- **INFORMATION GIVEN**:

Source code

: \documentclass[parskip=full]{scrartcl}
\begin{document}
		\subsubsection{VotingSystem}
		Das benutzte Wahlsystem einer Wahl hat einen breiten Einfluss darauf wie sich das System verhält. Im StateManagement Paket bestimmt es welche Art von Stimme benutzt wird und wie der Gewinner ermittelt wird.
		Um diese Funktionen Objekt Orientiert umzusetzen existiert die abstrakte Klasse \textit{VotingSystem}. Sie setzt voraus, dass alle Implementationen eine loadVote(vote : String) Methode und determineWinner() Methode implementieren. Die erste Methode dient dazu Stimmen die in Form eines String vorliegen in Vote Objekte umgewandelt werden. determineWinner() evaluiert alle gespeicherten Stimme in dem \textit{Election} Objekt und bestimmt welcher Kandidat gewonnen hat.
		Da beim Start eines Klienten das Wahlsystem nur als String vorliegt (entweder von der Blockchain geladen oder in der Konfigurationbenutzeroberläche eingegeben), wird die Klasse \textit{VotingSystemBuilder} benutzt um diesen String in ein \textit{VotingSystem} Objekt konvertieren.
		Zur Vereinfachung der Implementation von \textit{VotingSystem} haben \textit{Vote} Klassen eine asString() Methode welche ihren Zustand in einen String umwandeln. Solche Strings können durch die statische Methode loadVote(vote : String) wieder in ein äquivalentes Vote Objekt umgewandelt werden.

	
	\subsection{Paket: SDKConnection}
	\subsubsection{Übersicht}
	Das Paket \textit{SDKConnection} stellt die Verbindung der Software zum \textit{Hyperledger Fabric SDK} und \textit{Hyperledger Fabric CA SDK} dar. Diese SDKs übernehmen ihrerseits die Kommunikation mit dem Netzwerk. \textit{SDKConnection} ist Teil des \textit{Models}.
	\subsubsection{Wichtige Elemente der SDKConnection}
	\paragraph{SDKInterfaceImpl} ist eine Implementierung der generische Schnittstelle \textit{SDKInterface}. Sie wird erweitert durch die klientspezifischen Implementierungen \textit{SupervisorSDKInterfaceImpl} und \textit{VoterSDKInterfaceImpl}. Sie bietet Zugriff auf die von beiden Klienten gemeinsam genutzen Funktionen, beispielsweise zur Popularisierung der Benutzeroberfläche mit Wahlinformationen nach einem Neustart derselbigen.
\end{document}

- **TASK OBJECTIVE**: Copy each line of the records verbatim.

- **SOLUTION BELOW**:
Source code

: \documentclass[parskip=full]{scrartcl}
\begin{document}
		\subsubsection{VotingSystem}
		Das benutzte Wahlsystem einer Wahl hat einen breiten Einfluss darauf wie sich das System verhält. Im StateManagement Paket bestimmt es welche Art von Stimme benutzt wird und wie der Gewinner ermittelt wird.
		Um diese Funktionen Objekt Orientiert umzusetzen existiert die abstrakte Klasse \textit{VotingSystem}. Sie setzt voraus, dass alle Implementationen eine loadVote(vote : String) Methode und determineWinner() Methode implementieren. Die erste Methode dient dazu Stimmen die in Form eines String vorliegen in Vote Objekte umgewandelt werden. determineWinner() evaluiert alle gespeicherten Stimme in dem \textit{Election} Objekt und bestimmt welcher Kandidat gewonnen hat.
		Da beim Start eines Klienten das Wahlsystem nur als String vorliegt (entweder von der Blockchain geladen oder in der Konfigurationbenutzeroberläche eingegeben), wird die Klasse \textit{VotingSystemBuilder} benutzt um diesen String in ein \textit{VotingSystem} Objekt konvertieren.
		Zur Vereinfachung der Implementation von \textit{VotingSystem} haben \textit{Vote} Klassen eine asString() Methode welche ihren Zustand in einen String umwandeln. Solche Strings können durch die statische Methode loadVote(vote : String) wieder in ein äquivalentes Vote Objekt umgewandelt werden.

	
	\subsection{Paket: SDKConnection}
	\subsubsection{Übersicht}
	Das Paket \textit{SDKConnection} stellt die Verbindung der Software zum \textit{Hyperledger Fabric SDK} und \textit{Hyperledger Fabric CA SDK} dar. Diese SDKs übernehmen ihrerseits die Kommunikation mit dem Netzwerk. \textit{SDKConnection} ist Teil des \textit{Models}.
	\subsubsection{Wichtige Elemente der SDKConnection}
	\paragraph{SDKInterfaceImpl} ist eine Implementierung der generische Schnittstelle \textit{SDKInterface}. Sie wird erweitert durch die klientspezifischen Implementierungen \textit{SupervisorSDKInterfaceImpl} und \textit{VoterSDKInterfaceImpl}. Sie bietet Zugriff auf die von beiden Klienten gemeinsam genutzen Funktionen, beispielsweise zur Popularisierung der Benutzeroberfläche mit Wahlinformationen nach einem Neustart derselbigen.
\end{document}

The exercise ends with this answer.